WORK REQUEST: An exact repetition of the data below, without images, is the expected answer.

Extracted data entries:
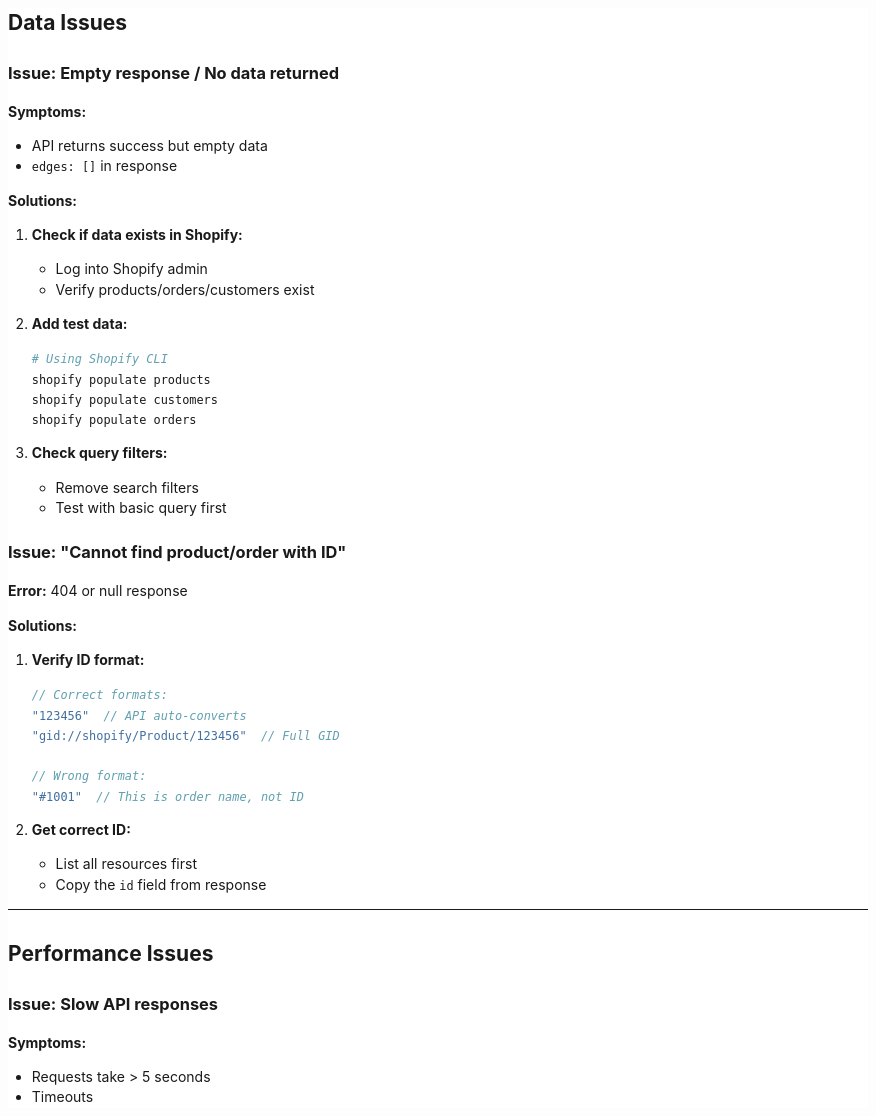 
## Data Issues

### Issue: Empty response / No data returned

**Symptoms:**
- API returns success but empty data
- `edges: []` in response

**Solutions:**

1. **Check if data exists in Shopify:**
   - Log into Shopify admin
   - Verify products/orders/customers exist

2. **Add test data:**
   ```bash
   # Using Shopify CLI
   shopify populate products
   shopify populate customers
   shopify populate orders
   ```

3. **Check query filters:**
   - Remove search filters
   - Test with basic query first

### Issue: "Cannot find product/order with ID"

**Error:** 404 or null response

**Solutions:**

1. **Verify ID format:**
   ```java
   // Correct formats:
   "123456"  // API auto-converts
   "gid://shopify/Product/123456"  // Full GID

   // Wrong format:
   "#1001"  // This is order name, not ID
   ```

2. **Get correct ID:**
   - List all resources first
   - Copy the `id` field from response

---

## Performance Issues

### Issue: Slow API responses

**Symptoms:**
- Requests take > 5 seconds
- Timeouts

RESULT OF THIS EXERCISE:
## Data Issues

### Issue: Empty response / No data returned

**Symptoms:**
- API returns success but empty data
- `edges: []` in response

**Solutions:**

1. **Check if data exists in Shopify:**
   - Log into Shopify admin
   - Verify products/orders/customers exist

2. **Add test data:**
   ```bash
   # Using Shopify CLI
   shopify populate products
   shopify populate customers
   shopify populate orders
   ```

3. **Check query filters:**
   - Remove search filters
   - Test with basic query first

### Issue: "Cannot find product/order with ID"

**Error:** 404 or null response

**Solutions:**

1. **Verify ID format:**
   ```java
   // Correct formats:
   "123456"  // API auto-converts
   "gid://shopify/Product/123456"  // Full GID

   // Wrong format:
   "#1001"  // This is order name, not ID
   ```

2. **Get correct ID:**
   - List all resources first
   - Copy the `id` field from response

---

## Performance Issues

### Issue: Slow API responses

**Symptoms:**
- Requests take > 5 seconds
- Timeouts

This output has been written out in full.